Supplied data section start

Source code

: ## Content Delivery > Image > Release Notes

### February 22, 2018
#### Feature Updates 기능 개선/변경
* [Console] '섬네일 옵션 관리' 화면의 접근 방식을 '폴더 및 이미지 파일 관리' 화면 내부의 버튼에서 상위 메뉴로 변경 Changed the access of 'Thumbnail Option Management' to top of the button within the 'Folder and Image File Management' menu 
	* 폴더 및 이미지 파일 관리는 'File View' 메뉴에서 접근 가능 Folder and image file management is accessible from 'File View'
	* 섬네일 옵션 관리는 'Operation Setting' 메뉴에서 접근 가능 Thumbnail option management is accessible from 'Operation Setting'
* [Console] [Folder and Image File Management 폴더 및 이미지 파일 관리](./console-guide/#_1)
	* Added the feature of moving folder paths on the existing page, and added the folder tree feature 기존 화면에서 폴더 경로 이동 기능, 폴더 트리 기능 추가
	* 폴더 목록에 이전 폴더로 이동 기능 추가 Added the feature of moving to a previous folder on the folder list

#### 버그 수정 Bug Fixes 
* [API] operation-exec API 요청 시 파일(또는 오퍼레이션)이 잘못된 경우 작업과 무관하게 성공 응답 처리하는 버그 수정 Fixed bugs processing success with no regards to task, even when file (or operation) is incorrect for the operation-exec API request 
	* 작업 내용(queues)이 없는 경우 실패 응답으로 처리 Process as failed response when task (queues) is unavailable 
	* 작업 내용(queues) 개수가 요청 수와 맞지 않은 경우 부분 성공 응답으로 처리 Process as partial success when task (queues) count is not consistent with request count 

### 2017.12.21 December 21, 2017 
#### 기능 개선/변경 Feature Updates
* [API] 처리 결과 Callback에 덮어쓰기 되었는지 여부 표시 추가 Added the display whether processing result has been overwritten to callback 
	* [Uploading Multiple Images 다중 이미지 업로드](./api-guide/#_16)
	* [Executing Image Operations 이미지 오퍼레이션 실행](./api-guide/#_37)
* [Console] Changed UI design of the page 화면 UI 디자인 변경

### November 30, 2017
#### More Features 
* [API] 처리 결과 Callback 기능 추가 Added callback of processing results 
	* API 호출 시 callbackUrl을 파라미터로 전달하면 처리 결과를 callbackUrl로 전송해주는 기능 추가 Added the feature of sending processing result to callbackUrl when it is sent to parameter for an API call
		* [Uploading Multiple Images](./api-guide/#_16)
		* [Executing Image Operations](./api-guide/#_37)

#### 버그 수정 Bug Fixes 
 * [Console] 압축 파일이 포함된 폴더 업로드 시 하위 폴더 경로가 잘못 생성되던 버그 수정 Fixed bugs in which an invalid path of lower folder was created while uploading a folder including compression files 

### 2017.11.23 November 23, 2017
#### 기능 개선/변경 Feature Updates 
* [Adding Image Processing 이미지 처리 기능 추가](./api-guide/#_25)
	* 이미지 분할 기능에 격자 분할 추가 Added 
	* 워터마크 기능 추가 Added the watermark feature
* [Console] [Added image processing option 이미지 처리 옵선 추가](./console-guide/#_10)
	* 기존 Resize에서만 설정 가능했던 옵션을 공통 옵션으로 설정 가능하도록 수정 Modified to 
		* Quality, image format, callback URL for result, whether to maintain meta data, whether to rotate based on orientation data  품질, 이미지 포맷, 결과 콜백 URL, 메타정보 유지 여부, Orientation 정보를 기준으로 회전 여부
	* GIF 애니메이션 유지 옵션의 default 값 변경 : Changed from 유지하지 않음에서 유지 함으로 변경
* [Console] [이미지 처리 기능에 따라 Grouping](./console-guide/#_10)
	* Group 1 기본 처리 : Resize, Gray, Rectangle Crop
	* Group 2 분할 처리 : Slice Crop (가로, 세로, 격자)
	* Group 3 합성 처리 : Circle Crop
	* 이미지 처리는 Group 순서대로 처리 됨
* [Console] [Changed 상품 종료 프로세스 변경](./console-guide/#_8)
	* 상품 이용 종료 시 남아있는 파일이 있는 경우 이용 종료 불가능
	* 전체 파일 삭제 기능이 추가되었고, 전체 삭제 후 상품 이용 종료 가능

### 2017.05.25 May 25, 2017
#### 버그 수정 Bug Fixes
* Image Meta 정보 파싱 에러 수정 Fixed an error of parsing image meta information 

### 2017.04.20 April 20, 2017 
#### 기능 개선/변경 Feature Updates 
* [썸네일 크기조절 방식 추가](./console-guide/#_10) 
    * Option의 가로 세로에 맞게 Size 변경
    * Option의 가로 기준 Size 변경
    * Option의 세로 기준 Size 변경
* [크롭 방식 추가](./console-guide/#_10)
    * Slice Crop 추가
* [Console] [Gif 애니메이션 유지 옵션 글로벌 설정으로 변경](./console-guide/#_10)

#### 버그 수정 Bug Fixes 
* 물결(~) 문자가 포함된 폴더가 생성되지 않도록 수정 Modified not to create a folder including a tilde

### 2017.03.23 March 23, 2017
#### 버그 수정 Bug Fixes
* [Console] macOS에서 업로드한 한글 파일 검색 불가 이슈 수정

Supplied data section end

▶ Task description
Say how many lines in the data hold the string "Updates". No other content should accompany the number.

▶ Answer section
4